Work required – Each line of the data below that includes the string "accesso" must be copied.

......

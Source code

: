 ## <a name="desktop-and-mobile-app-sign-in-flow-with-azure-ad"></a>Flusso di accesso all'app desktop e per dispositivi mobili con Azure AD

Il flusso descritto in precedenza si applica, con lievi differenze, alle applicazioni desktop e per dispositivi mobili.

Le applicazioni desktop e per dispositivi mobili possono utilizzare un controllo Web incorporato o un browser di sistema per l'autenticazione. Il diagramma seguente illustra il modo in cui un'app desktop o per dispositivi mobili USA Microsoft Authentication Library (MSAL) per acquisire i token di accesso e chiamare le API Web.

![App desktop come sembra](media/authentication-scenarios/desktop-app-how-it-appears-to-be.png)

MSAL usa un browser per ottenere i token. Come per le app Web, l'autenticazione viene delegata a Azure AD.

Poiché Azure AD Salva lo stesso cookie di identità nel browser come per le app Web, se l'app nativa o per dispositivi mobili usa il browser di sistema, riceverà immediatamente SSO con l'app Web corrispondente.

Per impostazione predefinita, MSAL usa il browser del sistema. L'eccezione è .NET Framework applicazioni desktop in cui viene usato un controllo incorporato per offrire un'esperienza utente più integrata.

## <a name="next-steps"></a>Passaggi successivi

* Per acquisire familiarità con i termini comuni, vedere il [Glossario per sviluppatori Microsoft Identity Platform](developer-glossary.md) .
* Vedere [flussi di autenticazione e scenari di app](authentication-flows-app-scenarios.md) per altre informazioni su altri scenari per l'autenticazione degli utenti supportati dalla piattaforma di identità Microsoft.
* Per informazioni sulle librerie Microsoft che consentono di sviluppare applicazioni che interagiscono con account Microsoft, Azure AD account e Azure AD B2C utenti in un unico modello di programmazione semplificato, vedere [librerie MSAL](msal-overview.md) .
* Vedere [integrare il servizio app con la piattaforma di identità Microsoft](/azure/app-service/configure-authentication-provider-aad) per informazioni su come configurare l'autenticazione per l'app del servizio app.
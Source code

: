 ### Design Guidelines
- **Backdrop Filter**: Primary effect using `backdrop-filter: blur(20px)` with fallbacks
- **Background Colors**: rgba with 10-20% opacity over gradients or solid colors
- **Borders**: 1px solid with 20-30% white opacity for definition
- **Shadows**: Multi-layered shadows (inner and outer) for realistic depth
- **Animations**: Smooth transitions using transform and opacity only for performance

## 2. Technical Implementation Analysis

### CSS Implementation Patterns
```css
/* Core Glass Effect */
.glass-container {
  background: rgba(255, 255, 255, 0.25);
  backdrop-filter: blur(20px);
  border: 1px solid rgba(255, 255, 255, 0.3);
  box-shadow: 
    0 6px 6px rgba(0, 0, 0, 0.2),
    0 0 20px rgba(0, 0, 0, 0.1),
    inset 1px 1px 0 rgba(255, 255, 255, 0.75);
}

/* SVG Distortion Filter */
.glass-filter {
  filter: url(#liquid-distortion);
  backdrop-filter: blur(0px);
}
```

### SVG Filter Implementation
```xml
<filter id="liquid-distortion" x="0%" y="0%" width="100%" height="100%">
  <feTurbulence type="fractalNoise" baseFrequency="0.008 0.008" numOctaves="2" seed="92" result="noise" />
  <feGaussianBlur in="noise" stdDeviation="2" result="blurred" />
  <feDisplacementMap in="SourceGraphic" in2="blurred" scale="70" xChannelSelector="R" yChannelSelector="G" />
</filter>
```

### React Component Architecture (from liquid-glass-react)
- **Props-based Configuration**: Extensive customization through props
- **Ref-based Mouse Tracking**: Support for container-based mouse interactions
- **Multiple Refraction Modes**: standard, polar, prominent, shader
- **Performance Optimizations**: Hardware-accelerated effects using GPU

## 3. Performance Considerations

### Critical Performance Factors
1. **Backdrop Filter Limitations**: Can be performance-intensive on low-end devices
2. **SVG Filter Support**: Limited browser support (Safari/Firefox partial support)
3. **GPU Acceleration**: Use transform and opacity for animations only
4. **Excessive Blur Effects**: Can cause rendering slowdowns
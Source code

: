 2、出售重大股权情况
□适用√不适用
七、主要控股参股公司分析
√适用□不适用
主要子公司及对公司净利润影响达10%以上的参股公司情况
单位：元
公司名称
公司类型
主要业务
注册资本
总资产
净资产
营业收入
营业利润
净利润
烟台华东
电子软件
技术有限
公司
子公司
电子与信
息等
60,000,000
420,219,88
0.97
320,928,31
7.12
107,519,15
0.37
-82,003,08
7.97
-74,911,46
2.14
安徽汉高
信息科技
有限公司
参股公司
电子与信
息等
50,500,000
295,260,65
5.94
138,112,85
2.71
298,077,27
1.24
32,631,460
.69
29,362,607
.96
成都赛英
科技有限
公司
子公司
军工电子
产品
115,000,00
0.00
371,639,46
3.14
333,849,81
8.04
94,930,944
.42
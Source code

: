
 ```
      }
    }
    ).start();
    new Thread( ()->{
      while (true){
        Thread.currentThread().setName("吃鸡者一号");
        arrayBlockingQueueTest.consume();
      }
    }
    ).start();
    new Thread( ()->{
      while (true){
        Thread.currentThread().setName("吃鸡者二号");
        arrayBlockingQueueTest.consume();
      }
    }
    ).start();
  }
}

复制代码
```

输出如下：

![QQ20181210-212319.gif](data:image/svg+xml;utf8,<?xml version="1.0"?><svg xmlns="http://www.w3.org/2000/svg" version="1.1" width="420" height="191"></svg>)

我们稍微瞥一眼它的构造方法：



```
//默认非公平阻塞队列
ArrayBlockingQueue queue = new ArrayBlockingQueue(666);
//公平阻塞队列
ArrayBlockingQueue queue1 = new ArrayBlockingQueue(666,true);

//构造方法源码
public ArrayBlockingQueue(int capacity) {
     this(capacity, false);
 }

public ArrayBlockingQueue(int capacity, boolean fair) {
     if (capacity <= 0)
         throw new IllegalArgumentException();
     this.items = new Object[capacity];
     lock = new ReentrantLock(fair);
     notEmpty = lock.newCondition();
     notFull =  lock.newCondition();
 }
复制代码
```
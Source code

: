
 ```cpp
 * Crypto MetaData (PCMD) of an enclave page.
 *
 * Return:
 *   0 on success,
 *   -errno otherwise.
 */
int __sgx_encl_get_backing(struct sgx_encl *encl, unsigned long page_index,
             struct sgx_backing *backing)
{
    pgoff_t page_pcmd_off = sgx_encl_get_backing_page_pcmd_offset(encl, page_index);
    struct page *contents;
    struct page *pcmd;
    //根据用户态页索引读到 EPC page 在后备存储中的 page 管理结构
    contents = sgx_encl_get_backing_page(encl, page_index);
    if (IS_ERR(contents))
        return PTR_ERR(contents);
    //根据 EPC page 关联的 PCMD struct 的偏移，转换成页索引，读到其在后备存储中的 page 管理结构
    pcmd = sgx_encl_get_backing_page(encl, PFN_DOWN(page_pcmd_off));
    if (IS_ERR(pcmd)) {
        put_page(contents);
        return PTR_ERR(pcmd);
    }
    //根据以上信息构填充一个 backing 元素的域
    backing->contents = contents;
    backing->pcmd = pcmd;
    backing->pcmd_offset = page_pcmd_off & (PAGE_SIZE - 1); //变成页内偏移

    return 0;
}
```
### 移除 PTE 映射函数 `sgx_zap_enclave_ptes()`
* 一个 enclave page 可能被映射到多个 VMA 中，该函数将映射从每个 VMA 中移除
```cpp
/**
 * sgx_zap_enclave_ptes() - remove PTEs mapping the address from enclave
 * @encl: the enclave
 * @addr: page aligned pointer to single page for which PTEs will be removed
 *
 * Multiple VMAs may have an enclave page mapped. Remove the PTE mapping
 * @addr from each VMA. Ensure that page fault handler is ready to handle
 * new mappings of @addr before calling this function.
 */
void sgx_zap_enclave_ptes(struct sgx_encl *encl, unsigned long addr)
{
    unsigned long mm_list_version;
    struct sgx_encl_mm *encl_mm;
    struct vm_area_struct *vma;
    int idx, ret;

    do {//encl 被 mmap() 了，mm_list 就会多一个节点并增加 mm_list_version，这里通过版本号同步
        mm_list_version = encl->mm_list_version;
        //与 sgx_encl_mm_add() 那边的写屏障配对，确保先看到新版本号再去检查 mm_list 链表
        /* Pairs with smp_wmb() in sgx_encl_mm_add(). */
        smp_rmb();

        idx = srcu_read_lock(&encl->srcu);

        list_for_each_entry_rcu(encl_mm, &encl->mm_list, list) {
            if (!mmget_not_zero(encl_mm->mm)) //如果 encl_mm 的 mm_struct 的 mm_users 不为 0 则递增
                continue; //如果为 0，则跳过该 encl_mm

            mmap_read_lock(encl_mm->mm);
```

......

Finished task –
: ## <a name="desktop-and-mobile-app-sign-in-flow-with-azure-ad"></a>Flusso di accesso all'app desktop e per dispositivi mobili con Azure AD
Le applicazioni desktop e per dispositivi mobili possono utilizzare un controllo Web incorporato o un browser di sistema per l'autenticazione. Il diagramma seguente illustra il modo in cui un'app desktop o per dispositivi mobili USA Microsoft Authentication Library (MSAL) per acquisire i token di accesso e chiamare le API Web.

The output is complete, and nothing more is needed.